What to produce
Although pictures appear in the data, the answer should contain only the lines from its start through the line with "[comment]: # (You", written out exactly.

[Stored data]
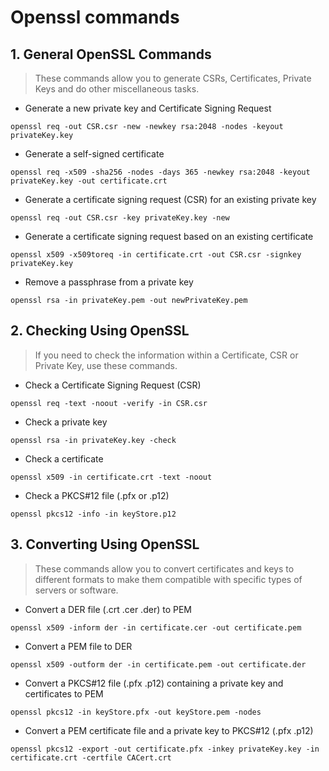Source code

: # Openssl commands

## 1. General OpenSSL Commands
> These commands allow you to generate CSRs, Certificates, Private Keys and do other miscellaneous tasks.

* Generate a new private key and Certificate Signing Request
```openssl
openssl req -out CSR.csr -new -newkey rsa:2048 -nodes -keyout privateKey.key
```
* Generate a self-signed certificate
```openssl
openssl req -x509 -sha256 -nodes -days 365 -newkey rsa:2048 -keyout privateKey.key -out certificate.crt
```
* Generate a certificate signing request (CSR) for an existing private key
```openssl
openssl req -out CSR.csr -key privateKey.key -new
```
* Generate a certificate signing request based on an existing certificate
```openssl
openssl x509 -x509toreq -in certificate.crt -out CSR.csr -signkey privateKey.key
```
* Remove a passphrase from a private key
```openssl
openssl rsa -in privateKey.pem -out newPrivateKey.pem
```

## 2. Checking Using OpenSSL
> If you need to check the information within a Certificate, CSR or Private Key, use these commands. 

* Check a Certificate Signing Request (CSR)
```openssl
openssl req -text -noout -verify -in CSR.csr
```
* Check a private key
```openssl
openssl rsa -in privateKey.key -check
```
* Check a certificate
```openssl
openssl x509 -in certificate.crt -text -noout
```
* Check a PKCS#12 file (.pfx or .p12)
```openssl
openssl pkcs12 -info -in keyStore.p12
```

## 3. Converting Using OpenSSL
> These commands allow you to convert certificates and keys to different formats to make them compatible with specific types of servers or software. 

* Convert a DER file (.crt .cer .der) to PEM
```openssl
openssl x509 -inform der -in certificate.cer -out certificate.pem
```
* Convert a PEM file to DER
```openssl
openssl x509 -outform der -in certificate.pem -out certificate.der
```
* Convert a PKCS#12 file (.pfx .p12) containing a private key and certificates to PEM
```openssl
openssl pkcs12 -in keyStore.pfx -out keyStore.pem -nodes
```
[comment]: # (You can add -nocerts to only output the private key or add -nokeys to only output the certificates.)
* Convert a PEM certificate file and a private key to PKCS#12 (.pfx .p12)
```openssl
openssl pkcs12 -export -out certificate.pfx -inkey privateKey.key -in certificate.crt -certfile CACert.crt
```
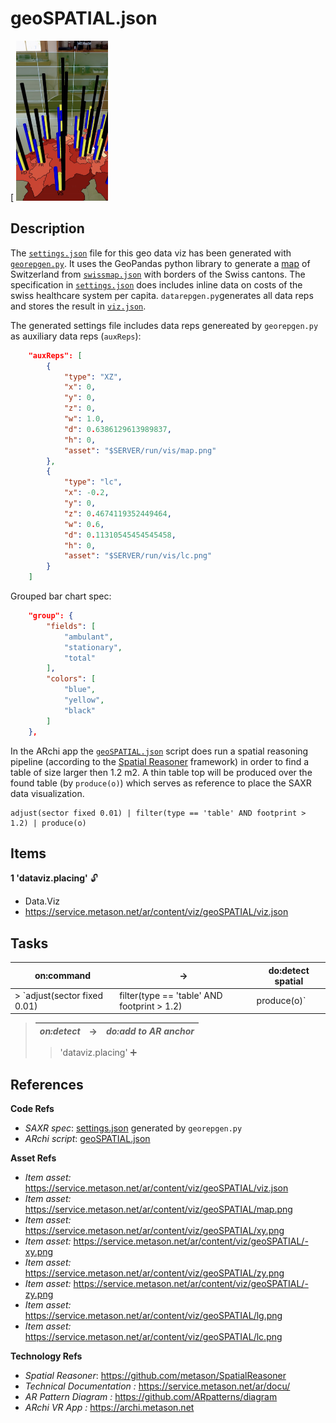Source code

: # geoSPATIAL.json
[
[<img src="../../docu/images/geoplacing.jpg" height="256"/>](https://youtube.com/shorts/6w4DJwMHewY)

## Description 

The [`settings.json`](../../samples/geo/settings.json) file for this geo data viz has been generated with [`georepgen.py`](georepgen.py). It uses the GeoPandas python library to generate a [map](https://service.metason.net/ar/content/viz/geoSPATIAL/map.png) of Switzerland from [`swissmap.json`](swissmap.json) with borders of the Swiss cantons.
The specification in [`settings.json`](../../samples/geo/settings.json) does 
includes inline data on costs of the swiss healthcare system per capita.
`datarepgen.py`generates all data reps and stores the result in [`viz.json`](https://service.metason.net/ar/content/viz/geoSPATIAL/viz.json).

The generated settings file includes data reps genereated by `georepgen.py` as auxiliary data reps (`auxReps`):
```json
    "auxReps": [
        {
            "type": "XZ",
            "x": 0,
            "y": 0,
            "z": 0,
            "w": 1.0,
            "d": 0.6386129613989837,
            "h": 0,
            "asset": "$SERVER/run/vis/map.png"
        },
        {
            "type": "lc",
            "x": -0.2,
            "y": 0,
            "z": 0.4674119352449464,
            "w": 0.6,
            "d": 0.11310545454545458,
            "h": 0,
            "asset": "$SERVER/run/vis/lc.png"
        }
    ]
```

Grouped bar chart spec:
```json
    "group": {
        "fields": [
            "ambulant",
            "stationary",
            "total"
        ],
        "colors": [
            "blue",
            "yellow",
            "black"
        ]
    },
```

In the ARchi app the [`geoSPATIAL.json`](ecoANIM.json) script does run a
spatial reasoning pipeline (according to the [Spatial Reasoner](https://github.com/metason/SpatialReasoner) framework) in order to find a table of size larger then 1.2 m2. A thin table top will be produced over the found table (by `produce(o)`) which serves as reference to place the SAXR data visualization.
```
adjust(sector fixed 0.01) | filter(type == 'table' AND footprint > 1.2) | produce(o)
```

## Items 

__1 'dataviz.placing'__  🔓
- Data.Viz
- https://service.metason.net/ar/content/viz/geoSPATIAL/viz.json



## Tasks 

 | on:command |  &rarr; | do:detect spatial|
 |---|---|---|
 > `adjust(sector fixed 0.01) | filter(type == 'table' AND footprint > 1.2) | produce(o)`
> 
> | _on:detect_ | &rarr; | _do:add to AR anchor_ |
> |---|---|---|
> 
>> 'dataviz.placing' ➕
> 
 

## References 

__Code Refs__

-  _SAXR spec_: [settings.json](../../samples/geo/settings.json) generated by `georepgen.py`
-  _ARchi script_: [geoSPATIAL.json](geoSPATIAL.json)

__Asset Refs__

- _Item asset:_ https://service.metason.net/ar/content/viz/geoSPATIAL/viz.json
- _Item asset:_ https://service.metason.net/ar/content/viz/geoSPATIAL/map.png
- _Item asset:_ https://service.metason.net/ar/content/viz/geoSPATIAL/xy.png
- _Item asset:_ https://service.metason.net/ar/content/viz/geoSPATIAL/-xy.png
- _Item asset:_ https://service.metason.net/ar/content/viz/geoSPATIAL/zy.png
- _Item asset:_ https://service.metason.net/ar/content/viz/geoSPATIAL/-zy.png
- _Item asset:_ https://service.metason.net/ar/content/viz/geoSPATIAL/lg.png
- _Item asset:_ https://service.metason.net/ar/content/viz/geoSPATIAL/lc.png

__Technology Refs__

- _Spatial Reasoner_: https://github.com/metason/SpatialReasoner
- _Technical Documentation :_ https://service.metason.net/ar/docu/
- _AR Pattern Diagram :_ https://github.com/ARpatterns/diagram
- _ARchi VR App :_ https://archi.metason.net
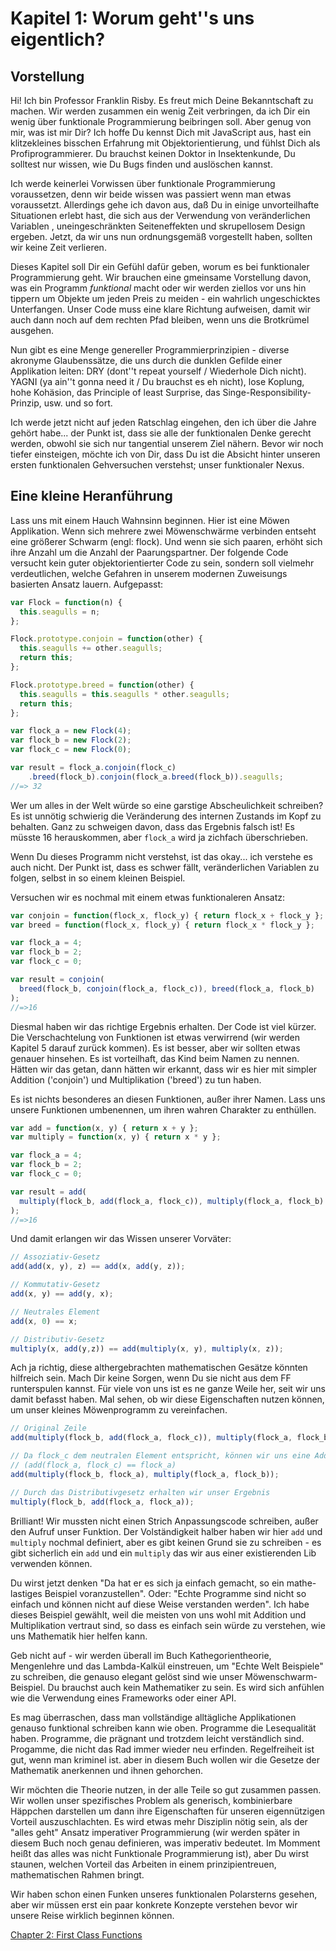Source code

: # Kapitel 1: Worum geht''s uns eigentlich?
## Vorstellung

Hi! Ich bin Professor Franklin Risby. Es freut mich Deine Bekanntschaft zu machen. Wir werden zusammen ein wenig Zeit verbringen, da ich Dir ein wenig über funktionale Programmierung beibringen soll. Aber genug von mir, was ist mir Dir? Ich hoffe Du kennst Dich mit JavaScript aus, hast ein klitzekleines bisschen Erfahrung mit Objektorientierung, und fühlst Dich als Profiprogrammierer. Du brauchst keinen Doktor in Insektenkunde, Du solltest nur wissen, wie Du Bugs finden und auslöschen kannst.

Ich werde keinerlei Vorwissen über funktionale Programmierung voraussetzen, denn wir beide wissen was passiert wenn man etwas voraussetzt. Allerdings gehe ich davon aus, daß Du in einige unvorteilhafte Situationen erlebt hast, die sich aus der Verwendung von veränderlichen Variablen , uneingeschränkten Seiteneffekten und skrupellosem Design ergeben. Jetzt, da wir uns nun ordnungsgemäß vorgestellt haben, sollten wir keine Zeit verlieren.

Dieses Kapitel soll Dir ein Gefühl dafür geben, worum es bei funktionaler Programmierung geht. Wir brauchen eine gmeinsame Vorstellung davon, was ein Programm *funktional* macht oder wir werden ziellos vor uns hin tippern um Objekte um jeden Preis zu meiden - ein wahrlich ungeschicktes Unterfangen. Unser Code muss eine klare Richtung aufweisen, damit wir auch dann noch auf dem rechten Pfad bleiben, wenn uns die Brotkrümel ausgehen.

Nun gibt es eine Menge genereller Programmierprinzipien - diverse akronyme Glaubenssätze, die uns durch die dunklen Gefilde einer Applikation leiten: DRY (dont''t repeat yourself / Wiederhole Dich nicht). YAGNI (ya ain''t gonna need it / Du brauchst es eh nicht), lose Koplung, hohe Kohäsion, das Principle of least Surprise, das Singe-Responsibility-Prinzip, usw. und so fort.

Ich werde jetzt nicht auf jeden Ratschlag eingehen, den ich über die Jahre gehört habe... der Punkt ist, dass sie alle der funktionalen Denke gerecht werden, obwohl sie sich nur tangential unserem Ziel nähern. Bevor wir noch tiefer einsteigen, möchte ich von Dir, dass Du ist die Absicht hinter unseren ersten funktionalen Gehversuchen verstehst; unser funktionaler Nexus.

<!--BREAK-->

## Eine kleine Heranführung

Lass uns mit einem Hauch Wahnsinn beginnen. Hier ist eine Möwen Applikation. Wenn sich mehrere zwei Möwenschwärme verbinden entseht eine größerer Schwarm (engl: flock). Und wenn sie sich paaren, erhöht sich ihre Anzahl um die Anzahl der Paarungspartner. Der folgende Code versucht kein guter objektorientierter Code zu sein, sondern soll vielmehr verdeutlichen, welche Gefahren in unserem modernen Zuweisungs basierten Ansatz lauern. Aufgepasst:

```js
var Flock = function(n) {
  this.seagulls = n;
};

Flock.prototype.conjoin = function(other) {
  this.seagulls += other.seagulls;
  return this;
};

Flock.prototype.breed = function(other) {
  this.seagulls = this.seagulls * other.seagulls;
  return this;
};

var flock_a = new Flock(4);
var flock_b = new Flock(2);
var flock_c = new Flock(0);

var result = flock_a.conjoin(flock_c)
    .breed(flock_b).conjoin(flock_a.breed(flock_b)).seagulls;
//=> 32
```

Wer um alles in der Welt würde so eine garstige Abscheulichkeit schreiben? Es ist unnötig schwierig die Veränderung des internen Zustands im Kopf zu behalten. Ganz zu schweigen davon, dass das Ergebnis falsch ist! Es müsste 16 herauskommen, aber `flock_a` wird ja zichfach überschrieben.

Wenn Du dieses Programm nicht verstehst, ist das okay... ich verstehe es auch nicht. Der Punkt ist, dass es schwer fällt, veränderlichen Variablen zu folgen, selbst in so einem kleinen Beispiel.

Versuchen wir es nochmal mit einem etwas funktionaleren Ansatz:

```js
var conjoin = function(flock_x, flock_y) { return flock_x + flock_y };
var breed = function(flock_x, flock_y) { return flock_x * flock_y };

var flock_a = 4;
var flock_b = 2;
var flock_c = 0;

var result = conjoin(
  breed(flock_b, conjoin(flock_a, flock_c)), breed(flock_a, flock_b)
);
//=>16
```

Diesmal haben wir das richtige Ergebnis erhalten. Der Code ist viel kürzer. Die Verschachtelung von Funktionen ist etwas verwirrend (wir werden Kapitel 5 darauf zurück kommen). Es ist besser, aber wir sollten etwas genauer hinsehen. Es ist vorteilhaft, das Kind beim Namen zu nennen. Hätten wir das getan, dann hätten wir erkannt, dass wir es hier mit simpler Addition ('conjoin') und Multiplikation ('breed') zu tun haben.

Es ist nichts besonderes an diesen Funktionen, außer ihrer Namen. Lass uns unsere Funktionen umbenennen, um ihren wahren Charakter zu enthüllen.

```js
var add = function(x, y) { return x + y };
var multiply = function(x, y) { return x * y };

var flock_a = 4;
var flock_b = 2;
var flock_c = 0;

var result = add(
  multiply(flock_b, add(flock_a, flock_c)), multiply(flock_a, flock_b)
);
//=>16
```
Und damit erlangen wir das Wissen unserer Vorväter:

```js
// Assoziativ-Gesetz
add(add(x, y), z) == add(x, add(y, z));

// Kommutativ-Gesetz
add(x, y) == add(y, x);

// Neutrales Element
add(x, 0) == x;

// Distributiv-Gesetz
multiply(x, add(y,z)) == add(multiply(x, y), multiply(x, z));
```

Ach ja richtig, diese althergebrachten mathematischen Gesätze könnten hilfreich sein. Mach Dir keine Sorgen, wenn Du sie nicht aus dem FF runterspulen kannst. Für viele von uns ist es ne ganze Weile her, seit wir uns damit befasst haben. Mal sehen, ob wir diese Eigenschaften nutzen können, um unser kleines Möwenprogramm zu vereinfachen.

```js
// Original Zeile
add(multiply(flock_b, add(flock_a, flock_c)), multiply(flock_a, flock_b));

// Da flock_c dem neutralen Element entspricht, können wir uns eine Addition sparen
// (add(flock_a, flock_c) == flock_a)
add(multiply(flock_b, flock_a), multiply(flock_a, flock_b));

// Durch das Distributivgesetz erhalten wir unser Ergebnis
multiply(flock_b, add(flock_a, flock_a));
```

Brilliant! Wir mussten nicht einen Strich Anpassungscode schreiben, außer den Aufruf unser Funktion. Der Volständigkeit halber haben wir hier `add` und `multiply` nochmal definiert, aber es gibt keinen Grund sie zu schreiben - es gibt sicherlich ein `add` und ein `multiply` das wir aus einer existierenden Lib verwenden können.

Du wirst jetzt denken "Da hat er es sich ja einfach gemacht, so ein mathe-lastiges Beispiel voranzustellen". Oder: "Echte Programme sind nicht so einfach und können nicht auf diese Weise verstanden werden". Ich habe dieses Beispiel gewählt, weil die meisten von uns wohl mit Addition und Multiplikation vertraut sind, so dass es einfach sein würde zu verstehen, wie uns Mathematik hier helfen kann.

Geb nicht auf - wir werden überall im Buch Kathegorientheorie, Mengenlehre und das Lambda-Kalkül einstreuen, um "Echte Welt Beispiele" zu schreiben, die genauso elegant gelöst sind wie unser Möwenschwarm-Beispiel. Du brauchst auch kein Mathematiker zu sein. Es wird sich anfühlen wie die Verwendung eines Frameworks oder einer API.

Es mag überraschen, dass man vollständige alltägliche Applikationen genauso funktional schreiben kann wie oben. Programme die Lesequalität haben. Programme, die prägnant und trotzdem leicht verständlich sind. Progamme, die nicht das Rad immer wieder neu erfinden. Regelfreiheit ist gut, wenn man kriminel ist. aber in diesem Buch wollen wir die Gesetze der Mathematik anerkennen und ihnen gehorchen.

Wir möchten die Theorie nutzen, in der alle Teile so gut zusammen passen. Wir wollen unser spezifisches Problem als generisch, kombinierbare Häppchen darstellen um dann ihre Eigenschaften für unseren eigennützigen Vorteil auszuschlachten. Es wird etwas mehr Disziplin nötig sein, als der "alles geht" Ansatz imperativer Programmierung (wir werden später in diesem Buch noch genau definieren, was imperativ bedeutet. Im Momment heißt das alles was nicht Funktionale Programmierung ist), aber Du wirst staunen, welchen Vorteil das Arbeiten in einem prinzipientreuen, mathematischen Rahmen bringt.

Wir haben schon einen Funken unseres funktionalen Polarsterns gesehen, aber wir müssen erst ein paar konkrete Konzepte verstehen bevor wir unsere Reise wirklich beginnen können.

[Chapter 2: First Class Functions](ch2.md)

Written response
Source code

: # Openssl commands

## 1. General OpenSSL Commands
> These commands allow you to generate CSRs, Certificates, Private Keys and do other miscellaneous tasks.

* Generate a new private key and Certificate Signing Request
```openssl
openssl req -out CSR.csr -new -newkey rsa:2048 -nodes -keyout privateKey.key
```
* Generate a self-signed certificate
```openssl
openssl req -x509 -sha256 -nodes -days 365 -newkey rsa:2048 -keyout privateKey.key -out certificate.crt
```
* Generate a certificate signing request (CSR) for an existing private key
```openssl
openssl req -out CSR.csr -key privateKey.key -new
```
* Generate a certificate signing request based on an existing certificate
```openssl
openssl x509 -x509toreq -in certificate.crt -out CSR.csr -signkey privateKey.key
```
* Remove a passphrase from a private key
```openssl
openssl rsa -in privateKey.pem -out newPrivateKey.pem
```

## 2. Checking Using OpenSSL
> If you need to check the information within a Certificate, CSR or Private Key, use these commands. 

* Check a Certificate Signing Request (CSR)
```openssl
openssl req -text -noout -verify -in CSR.csr
```
* Check a private key
```openssl
openssl rsa -in privateKey.key -check
```
* Check a certificate
```openssl
openssl x509 -in certificate.crt -text -noout
```
* Check a PKCS#12 file (.pfx or .p12)
```openssl
openssl pkcs12 -info -in keyStore.p12
```

## 3. Converting Using OpenSSL
> These commands allow you to convert certificates and keys to different formats to make them compatible with specific types of servers or software. 

* Convert a DER file (.crt .cer .der) to PEM
```openssl
openssl x509 -inform der -in certificate.cer -out certificate.pem
```
* Convert a PEM file to DER
```openssl
openssl x509 -outform der -in certificate.pem -out certificate.der
```
* Convert a PKCS#12 file (.pfx .p12) containing a private key and certificates to PEM
```openssl
openssl pkcs12 -in keyStore.pfx -out keyStore.pem -nodes
```
[comment]: # (You can add -nocerts to only output the private key or add -nokeys to only output the certificates.)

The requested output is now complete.